It seems there’s a huge misconception on the side of Professor Riggio. Unfortunately I don’t expect he will ever admit that.

 

Roger W. Smith May 23, 2018

No he won’t, Elisabeth. From the outset, when I first saw his article, he was totally unapologetic. He ignores many of the specific examples I have given of mis-appropriation of primary source materials and other research findings I shared with him, which provide conclusive proof of it.

As another follower of this blog who has been following this wrote in an email to me:

“Regarding Professor Riggio. How ironic. He attacks you when it is he who should apologize for not giving you credit.

“He completely turns the situation around and obfuscates the matter by trying to make it seem that you did something wrong.

“How unfortunate.”

 

elisabethm May 23, 2018

Exactly!

 

Claire Bruyère May 20, 2018

Dear Roger, although not a Dreiser scholar, I have been following your work in recent years and have great respect for the tenacity and precision of your research. So I was surprised and shocked by the appropriation of many of your findings on who was the model for that character in “Sister Carrie” which was puzzling Prof. Riggio. All the more as I had a pleasant exchange with him several years ago when working on an article on contemporary adaptations of major American novels of the early 20th century. I wish he would give you more credit than a footnote.

Claire Bruyère, Prof. emerita, American literature/book history, Univ. Paris7/Denis Diderot

 

Roger W. Smith May 20, 2018

Thanks for your perspicacious comments, Professor Bruyère. Having support from other members of the scholarly community in this case of what I consider to have been mis-appropriation of my research findings without my being informed beforehand of the use that would be made of them and with insufficient (to put it mildly) credit given is much appreciated by me.

 

tamszion May 20, 2018

Roger,

After having partnered with you last winter on another, yet unrevealed, Dreiser research project, I know firsthand the quality, depth, and caliber of your work.

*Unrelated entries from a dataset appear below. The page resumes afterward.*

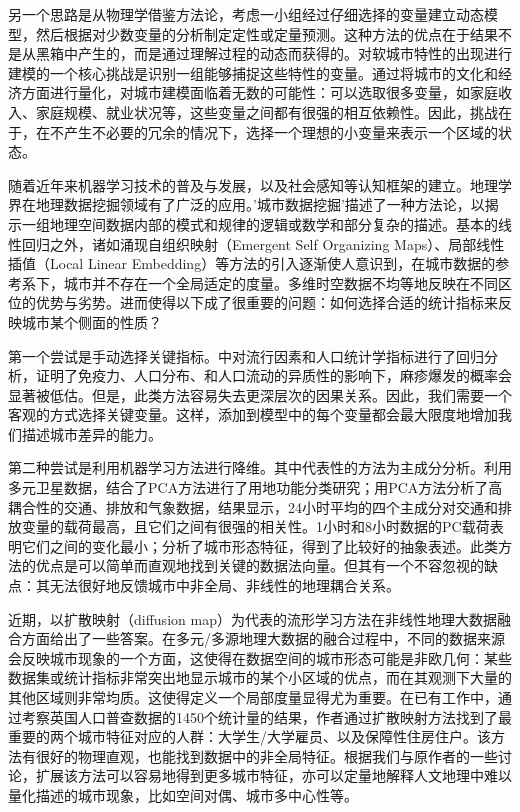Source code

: 另一个思路是从物理学借鉴方法论，考虑一小组经过仔细选择的变量建立动态模型，然后根据对少数变量的分析制定定性或定量预测。这种方法的优点在于结果不是从黑箱中产生的，而是通过理解过程的动态而获得的。对软城市特性的出现进行建模的一个核心挑战是识别一组能够捕捉这些特性的变量。通过将城市的文化和经济方面进行量化，对城市建模面临着无数的可能性：可以选取很多变量，如家庭收入、家庭规模、就业状况等，这些变量之间都有很强的相互依赖性。因此，挑战在于，在不产生不必要的冗余的情况下，选择一个理想的小变量来表示一个区域的状态。

随着近年来机器学习技术的普及与发展，以及社会感知等认知框架的建立。地理学界在地理数据挖掘领域有了广泛的应用。'城市数据挖掘'描述了一种方法论，以揭示一组地理空间数据内部的模式和规律的逻辑或数学和部分复杂的描述\cite{behnisch2009urban, bendimerad2016unsupervised}。基本的线性回归之外，诸如涌现自组织映射（Emergent Self Organizing Maps）、局部线性插值（Local Linear Embedding）等方法的引入逐渐使人意识到，在城市数据的参考系下，城市并不存在一个全局适定的度量。多维时空数据不均等地反映在不同区位的优势与劣势。进而使得以下成了很重要的问题：如何选择合适的统计指标来反映城市某个侧面的性质？

第一个尝试是手动选择关键指标。\cite{bosetti2020heterogeneity}中对流行因素和人口统计学指标进行了回归分析，证明了免疫力、人口分布、和人口流动的异质性的影响下，麻疹爆发的概率会显著被低估。但是，此类方法容易失去更深层次的因果关系。因此，我们需要一个客观的方式选择关键变量。这样，添加到模型中的每个变量都会最大限度地增加我们描述城市差异的能力。


第二种尝试是利用机器学习方法进行降维。其中代表性的方法为主成分分析。\cite{deng2008pca}利用多元卫星数据，结合了PCA方法进行了用地功能分类研究；\cite{nagendra2003principal}用PCA方法分析了高耦合性的交通、排放和气象数据，结果显示，24小时平均的四个主成分对交通和排放变量的载荷最高，且它们之间有很强的相关性。1小时和8小时数据的PC载荷表明它们之间的变化最小；\cite{palmason2005classification}分析了城市形态特征，得到了比较好的抽象表述。此类方法的优点是可以简单而直观地找到关键的数据法向量。但其有一个不容忽视的缺点：其无法很好地反馈城市中非全局、非线性的地理耦合关系。

近期，以扩散映射（diffusion map）\cite{barter2019manifold}为代表的流形学习方法在非线性地理大数据融合方面给出了一些答案。在多元/多源地理大数据的融合过程中，不同的数据来源会反映城市现象的一个方面，这使得在数据空间的城市形态可能是非欧几何：某些数据集或统计指标非常突出地显示城市的某个小区域的优点，而在其观测下大量的其他区域则非常均质。这使得定义一个局部度量显得尤为重要。在已有工作\cite{barter2019manifold}中，通过考察英国人口普查数据的1450个统计量的结果，作者通过扩散映射方法找到了最重要的两个城市特征对应的人群：大学生/大学雇员、以及保障性住房住户。该方法有很好的物理直观，也能找到数据中的非全局特征。根据我们与原作者的一些讨论，扩展该方法可以容易地得到更多城市特征，亦可以定量地解释人文地理中难以量化描述的城市现象，比如空间对偶\cite{lomi2000density}、城市多中心性等\cite{gordon1986distribution, mcmillen1997nonparametric}。


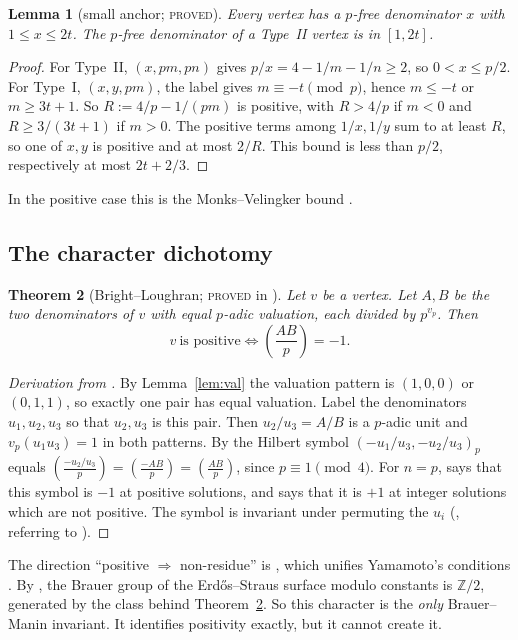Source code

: \documentclass[11pt,reqno]{amsart}
\newtheorem{theorem}{Theorem}[section]
\newtheorem{lemma}[theorem]{Lemma}
\theoremstyle{definition}
\newcommand{\Z}{\mathbb Z}
\newcommand{\leg}[2]{\left(\frac{#1}{#2}\right)}
\newcommand{\status}[1]{\textsc{#1}}
\begin{document}
\begin{lemma}[small anchor; \status{proved}]\label{lem:anchor}
Every vertex has a $p$-free denominator $x$ with $1\le x\le2t$.  The
$p$-free denominator of a Type~II vertex is in $[1,2t]$.
\end{lemma}

\begin{proof}
For Type~II, $(x,pm,pn)$ gives $p/x=4-1/m-1/n\ge2$, so $0<x\le p/2$.  For
Type~I, $(x,y,pm)$, the label gives $m\equiv-t\pmod p$, hence $m\le-t$ or
$m\ge3t+1$.  So $R:=4/p-1/(pm)$ is positive, with $R>4/p$ if $m<0$ and
$R\ge3/(3t+1)$ if $m>0$.  The positive terms among $1/x,1/y$ sum to at
least $R$, so one of $x,y$ is positive and at most $2/R$.  This bound is
less than $p/2$, respectively at most $2t+2/3$.
\end{proof}

In the positive case this is the Monks--Velingker bound
\cite[Thm.~2.1(i)]{MV}.

\subsection{The character dichotomy}

\begin{theorem}[Bright--Loughran; \status{proved} in \cite{BL}]\label{thm:BL}
Let $v$ be a vertex.  Let $A,B$ be the two denominators of $v$ with equal
$p$-adic valuation, each divided by $p^{v_p}$.  Then
\[
 v\ \text{is positive}\iff\leg{AB}{p}=-1 .
\]
\end{theorem}

\begin{proof}[Derivation from \cite{BL}]
By Lemma~\ref{lem:val} the valuation pattern is $(1,0,0)$ or $(0,1,1)$,
so exactly one pair has equal valuation.  Label the denominators
$u_1,u_2,u_3$ so that $u_2,u_3$ is this pair.  Then $u_2/u_3=A/B$ is a
$p$-adic unit and $v_p(u_1u_3)=1$ in both patterns.  By \cite[(3.1),
Lemma~3.4]{BL} the Hilbert symbol $(-u_1/u_3,-u_2/u_3)_p$ equals
$\leg{-u_2/u_3}{p}=\leg{-AB}{p}=\leg{AB}{p}$, since $p\equiv1\pmod4$.  For
$n=p$, \cite[Thm.~1.2]{BL} says that this symbol is $-1$ at positive
solutions, and \cite[Thm.~1.5]{BL} says that it is $+1$ at integer solutions
which are not positive.  The symbol is invariant under permuting the $u_i$
(\cite[\S1]{BL}, referring to \cite[Prop.~2.6]{BL}).
\end{proof}

The direction ``positive $\Rightarrow$ non-residue'' is \cite[Cor.~1.3]{BL},
which unifies Yamamoto's conditions \cite{Yamamoto}.  By \cite[Thm.~1.6]{BL}, the Brauer group of
the Erd\H{o}s--Straus surface modulo constants is $\Z/2$, generated by the
class behind Theorem~\ref{thm:BL}.  So this character is the \emph{only}
Brauer--Manin invariant.  It identifies positivity exactly, but it cannot
create it.
\end{document}
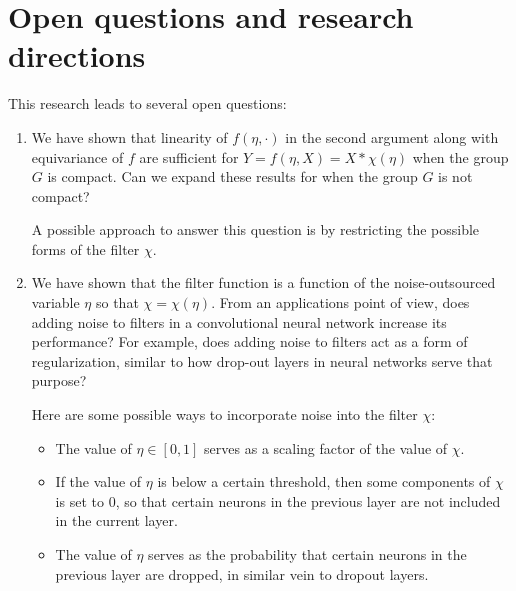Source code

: 

\section{Open questions and research directions}
This research leads to several open questions:
\begin{enumerate}
\item  
We have shown that linearity of $f(\eta, \cdot)$ in the second argument along with equivariance of $f$ are sufficient for $Y = f(\eta, X) = X * \chi(\eta)$ when the group $G$ is compact.
Can we expand these results for when the group $G$ is not compact?

A possible approach to answer this question is by restricting the possible forms of the filter $\chi$.

\item We have shown that the filter function is a function of the noise-outsourced variable $\eta$ so that $\chi = \chi(\eta)$.
From an applications point of view, does adding noise to filters in a convolutional neural network increase its performance?
For example, does adding noise to filters act as a form of regularization, similar to how drop-out layers in neural networks serve that purpose?

Here are some possible ways to incorporate noise into the filter $\chi$:
\begin{itemize}
	\item The value of $\eta \in [0,1]$ serves as a scaling factor of the value of $\chi$.
	\item If the value of $\eta$ is below a certain threshold, then some components of $\chi$ is set to $0$, so that certain neurons in the previous layer are not included in the current layer.
	\item The value of $\eta$ serves as the probability that certain neurons in the previous layer are dropped, in similar vein to dropout layers.
\end{itemize}
\end{enumerate}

Your unfortunate mistake was sharing your original findings with someone whom you thought was professional and trustworthy. My immediate reaction to the situation is that you should have been reimbursed for your time, and then each individual discovery of fact, when cited in the article, should have been attributed to you in a footnote.

This is an academic ethical issue. Taking someone’s research without explaining how you intend to use it, then making a profit off its use without sufficient recognition to the individual who did the original research, only diminishes the person who commits such an act.

— Tamie Dehler

 

Roger W. Smith May 24, 2018

Regarding the source materials I shared with Professor Riggio, and what he already knew at the time — what he told me then and told me later, after his article had been published — is significant when it comes to assessing the use (one should say misuse) he made of my materials in writing his published article: “Oh Captain, My Captain: Dreiser and the Chaplain of Madison Square” (Studies in American Naturalism, vol. 11, no. 2, Winter 2016).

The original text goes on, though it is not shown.